In September 2010, in an effort to simplify our capital structure, we completed a tender offer for the approximately 46.0 million warrants issued in connection with our initial public offering, which resulted in our purchase of approximately 34.1 million of these warrants, and in October 2010 we purchased another 700,000 of these warrants. As a result of the foregoing, as of November 9, 2010, there were outstanding approximately 11.2 million of these publicly traded warrants. Each of these warrants is exercisable for the purchase of one share of Class A common stock at $5.00 per share and is scheduled to expire on May 24, 2011. There are also outstanding approximately 5.2 million founder warrants, each of which is similarly exercisable, but with a cashless exercise provision; one third of these warrants are scheduled to expire on each of May 24, 2012, 2013, and 2014. Thus, as a result of the recent tender offer and subsequent purchases, the total number of warrants of any kind outstanding has been significantly reduced from 51.2 million to 16.4 million. (There are also outstanding options issued to underwriters to purchase 700,000 units, each unit consisting of one share of common stock and two warrants, each warrant exercisable for the purchase of one share of Class A common stock at $6.25 per share and scheduled to expire on May 24, 2011.) As of the close of business on November 8, 2010, there were approximately 13.9 million shares of our Class A common stock outstanding, at a market price of $4.10 per share.

Each of the warrants likely will be exercised only if the market price of our Class A common stock is above the warrant’s exercise price. To the extent the warrants are exercised, additional shares of our Class A common stock will be issued, which will result in dilution to our stockholders and will increase the number of shares of Class A common stock eligible for resale in the public market. Sales of such shares of Class A common stock in the public market could adversely affect the market price of our Class A common stock. The board of directors and executive management will continue to evaluate opportunities to repurchase these warrants in the future.
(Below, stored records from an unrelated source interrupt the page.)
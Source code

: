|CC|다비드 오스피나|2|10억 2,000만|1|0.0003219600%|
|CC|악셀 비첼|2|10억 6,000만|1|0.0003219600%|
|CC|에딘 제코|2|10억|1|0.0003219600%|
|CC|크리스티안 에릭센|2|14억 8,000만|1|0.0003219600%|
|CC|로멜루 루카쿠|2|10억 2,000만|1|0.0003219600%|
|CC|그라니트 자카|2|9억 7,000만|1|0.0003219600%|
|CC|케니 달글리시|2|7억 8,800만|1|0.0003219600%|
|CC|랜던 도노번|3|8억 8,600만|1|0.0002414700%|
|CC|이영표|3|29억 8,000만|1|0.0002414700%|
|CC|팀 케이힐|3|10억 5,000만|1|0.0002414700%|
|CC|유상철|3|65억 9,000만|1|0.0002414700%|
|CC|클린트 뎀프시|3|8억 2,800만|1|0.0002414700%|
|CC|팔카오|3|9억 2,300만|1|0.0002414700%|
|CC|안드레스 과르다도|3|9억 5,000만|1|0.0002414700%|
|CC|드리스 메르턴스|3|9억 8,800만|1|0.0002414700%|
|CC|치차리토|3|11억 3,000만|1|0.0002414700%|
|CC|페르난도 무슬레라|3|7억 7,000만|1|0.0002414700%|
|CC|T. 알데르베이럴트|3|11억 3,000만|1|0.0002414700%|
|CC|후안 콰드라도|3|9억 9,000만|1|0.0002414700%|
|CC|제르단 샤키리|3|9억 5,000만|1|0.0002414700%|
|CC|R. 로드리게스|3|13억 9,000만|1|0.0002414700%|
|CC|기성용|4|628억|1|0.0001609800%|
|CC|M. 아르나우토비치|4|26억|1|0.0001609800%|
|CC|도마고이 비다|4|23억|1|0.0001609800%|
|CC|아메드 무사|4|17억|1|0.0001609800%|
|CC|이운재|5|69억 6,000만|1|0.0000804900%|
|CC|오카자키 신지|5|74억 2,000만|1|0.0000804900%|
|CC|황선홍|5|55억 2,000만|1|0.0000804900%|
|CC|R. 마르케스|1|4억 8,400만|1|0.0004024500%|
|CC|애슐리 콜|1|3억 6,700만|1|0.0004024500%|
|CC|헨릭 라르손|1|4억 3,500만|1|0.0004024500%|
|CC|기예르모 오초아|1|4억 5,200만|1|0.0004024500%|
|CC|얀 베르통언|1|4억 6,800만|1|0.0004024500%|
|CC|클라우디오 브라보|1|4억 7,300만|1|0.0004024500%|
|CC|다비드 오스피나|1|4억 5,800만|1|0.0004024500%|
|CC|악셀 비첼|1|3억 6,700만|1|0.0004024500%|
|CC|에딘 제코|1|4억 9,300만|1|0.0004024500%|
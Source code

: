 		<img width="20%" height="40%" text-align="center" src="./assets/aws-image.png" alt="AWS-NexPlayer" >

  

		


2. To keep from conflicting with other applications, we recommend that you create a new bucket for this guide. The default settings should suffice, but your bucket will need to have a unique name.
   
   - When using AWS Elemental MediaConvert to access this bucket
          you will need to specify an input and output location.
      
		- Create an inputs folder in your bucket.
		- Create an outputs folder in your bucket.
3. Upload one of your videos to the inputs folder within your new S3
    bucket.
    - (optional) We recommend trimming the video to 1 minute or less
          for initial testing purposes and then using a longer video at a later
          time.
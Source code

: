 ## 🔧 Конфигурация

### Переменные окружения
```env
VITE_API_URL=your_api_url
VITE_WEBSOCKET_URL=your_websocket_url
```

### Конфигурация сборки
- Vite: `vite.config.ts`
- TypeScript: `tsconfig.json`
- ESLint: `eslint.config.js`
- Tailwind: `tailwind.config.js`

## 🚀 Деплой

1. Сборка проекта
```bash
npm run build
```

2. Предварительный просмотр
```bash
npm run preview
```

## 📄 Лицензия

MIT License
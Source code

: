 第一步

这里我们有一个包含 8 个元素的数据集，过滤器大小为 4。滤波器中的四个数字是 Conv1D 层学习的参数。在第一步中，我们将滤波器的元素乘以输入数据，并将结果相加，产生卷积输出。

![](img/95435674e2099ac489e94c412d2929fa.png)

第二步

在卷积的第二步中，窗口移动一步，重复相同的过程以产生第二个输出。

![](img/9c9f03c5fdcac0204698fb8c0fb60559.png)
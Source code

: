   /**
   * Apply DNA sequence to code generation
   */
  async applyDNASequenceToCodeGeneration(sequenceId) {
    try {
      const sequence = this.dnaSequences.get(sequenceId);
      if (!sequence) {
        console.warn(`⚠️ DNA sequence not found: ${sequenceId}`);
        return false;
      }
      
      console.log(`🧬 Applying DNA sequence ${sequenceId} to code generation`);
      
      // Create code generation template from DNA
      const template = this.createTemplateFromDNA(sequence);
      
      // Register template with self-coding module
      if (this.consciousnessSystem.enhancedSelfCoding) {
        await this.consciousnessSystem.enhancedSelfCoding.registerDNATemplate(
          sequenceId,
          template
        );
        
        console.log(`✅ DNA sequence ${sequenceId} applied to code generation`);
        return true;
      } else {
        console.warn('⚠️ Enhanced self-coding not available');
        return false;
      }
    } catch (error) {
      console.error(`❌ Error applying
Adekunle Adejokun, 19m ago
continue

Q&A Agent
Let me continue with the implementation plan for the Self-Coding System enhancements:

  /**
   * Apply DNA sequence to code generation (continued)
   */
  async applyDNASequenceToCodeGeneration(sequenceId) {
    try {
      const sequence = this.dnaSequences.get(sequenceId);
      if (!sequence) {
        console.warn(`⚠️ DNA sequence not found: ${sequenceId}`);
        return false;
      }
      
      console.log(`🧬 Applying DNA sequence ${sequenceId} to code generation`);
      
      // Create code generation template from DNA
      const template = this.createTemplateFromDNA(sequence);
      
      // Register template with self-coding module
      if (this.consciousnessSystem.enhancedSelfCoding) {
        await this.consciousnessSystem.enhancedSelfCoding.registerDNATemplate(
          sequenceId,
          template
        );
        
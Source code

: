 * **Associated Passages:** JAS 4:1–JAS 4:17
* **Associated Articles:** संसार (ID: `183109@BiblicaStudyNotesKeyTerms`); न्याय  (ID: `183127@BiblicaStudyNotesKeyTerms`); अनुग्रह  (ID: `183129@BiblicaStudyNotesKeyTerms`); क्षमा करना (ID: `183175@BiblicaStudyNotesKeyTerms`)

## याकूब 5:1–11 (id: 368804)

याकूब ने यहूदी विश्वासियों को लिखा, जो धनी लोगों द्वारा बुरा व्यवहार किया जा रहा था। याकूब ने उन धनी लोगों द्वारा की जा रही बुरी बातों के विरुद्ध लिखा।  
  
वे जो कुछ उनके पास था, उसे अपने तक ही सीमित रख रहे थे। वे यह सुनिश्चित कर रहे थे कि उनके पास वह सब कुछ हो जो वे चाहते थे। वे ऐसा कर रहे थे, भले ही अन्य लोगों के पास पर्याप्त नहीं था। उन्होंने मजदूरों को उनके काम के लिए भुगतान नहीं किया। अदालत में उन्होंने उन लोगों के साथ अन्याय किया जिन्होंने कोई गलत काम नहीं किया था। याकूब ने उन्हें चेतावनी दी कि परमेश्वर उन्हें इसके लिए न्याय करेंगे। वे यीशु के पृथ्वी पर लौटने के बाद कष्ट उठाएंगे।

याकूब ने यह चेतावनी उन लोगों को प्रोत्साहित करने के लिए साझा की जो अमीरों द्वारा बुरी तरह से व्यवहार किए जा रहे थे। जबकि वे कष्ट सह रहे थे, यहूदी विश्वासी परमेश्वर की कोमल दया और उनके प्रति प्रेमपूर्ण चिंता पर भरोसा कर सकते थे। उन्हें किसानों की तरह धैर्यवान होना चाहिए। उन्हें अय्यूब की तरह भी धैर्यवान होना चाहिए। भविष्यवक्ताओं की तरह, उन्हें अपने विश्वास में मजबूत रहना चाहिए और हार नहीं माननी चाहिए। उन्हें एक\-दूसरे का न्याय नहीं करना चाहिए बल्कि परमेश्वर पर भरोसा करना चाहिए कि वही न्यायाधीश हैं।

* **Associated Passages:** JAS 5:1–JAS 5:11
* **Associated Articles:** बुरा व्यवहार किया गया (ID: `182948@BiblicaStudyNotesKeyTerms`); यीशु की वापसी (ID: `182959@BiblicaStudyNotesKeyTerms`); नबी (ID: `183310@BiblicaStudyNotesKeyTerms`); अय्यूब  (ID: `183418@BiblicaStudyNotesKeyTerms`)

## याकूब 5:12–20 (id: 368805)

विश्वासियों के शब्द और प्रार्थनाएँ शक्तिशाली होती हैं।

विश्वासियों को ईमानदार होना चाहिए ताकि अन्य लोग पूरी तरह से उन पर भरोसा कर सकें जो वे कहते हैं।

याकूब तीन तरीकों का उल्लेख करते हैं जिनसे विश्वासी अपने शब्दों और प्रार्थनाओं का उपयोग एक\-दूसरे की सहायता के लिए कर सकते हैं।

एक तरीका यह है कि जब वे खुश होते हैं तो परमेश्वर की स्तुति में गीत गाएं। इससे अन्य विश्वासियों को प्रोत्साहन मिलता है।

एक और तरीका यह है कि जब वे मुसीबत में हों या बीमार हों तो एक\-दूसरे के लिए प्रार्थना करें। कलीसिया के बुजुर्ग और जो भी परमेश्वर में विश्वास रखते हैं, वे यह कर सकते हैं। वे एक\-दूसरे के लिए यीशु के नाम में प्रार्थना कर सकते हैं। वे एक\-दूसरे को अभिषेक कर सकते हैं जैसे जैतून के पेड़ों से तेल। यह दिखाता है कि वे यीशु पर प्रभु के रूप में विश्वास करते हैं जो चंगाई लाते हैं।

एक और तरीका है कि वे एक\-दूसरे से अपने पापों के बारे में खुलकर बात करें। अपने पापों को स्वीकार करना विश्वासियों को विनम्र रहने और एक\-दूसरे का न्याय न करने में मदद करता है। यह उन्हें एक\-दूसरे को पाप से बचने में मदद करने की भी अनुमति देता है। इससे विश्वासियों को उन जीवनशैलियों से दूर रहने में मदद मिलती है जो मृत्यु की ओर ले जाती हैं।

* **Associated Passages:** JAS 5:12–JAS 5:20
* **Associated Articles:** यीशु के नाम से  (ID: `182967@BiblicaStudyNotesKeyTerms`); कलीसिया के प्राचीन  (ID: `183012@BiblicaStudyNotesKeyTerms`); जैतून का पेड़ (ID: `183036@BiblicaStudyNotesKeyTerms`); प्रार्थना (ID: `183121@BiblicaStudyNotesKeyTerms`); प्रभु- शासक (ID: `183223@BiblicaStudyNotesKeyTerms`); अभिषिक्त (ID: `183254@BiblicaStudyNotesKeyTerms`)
Update of Certain Historical Information in Risk Factors

In addition to the foregoing revision of the foregoing risk factors, we note the following changes in certain of the historical information included in the other risk factors set forth in our 2009 Form 10-K:

— Total indebtedness under our $175 million bank syndicate credit facility increased from $91.6 million at December 31, 2009 to $91.7 million at September 30, 2010.

— The name of Westway Holdings Corporation, a wholly-owned subsidiary of ED&F Man and the owner of all of the outstanding shares of our Class B common stock and of our Series A Convertible Preferred Stock, was changed to Agman Louisiana, Inc. on June 17, 2010.

— ED&F Man and its affiliates own 47.5% of our outstanding common stock as of November 9, 2010.

— Messrs. Francis Jenkins, Jr., Moshenek, and Toffolon continue to be three of our directors elected by the holders of our Class A common stock; the fourth such director, Peter Harding, retired on June 29, 2010 and has been replaced on the Board by Wayne Driggers. Mr. Toffolon is a Class I Director and is to serve until our 2013 annual meeting of stockholders. Mr. Moshenek is a Class II Director and is to serve until our 2011 annual meeting of stockholders. Messrs. Francis Jenkins, Jr. and Wayne Driggers are Class III Directors and are to serve until our 2012 annual meeting of stockholders.

 

ITEM 2. UNREGISTERED SALES OF EQUITY SECURITIES AND USE OF PROCEEDS.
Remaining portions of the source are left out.